Dataset records
Start of Block
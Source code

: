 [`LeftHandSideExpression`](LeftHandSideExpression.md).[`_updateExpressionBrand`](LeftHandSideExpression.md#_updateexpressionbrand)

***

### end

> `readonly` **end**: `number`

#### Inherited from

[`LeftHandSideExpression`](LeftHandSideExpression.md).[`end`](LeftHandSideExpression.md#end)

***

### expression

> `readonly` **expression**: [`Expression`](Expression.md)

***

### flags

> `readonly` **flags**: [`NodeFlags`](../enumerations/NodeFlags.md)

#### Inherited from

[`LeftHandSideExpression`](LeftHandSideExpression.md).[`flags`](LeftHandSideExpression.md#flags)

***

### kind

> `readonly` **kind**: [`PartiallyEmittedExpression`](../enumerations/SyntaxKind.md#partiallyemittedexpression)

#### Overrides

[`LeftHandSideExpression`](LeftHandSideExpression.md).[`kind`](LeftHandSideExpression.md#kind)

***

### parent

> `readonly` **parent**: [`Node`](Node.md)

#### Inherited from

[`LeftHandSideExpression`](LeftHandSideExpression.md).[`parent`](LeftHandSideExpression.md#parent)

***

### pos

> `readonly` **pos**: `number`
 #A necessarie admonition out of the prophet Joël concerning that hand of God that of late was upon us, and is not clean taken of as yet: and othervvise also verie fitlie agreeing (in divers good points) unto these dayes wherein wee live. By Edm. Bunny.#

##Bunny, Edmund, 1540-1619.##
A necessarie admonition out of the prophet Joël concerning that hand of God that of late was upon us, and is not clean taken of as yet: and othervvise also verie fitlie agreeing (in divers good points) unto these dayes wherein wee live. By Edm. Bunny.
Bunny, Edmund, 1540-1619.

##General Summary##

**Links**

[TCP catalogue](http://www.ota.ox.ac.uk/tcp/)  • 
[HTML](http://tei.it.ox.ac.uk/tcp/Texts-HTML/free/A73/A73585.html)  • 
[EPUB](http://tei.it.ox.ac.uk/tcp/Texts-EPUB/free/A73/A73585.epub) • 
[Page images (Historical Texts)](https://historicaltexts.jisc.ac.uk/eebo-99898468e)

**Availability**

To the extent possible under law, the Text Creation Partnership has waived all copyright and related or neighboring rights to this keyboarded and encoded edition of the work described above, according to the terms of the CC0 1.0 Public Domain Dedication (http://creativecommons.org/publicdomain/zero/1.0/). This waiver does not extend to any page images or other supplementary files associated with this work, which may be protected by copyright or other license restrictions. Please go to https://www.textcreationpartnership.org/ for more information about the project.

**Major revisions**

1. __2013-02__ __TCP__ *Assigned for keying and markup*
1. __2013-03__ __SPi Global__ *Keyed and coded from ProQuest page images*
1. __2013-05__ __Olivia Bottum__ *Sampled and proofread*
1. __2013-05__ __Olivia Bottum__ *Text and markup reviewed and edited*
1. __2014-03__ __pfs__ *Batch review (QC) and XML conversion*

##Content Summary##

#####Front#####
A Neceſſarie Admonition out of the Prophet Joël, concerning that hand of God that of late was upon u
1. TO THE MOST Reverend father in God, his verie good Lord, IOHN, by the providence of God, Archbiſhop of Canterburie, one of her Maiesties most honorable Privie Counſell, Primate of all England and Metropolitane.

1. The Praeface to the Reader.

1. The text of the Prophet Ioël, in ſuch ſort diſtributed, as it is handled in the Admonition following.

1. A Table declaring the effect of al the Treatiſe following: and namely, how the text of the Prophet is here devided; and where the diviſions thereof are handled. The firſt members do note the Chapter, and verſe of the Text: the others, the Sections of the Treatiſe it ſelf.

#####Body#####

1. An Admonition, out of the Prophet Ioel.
End of Block
▶ [Work to be completed]:
Among the lines of the data, some may include "images" as a word or string; report how many, and nothing else.

▶ [Answer box]:
3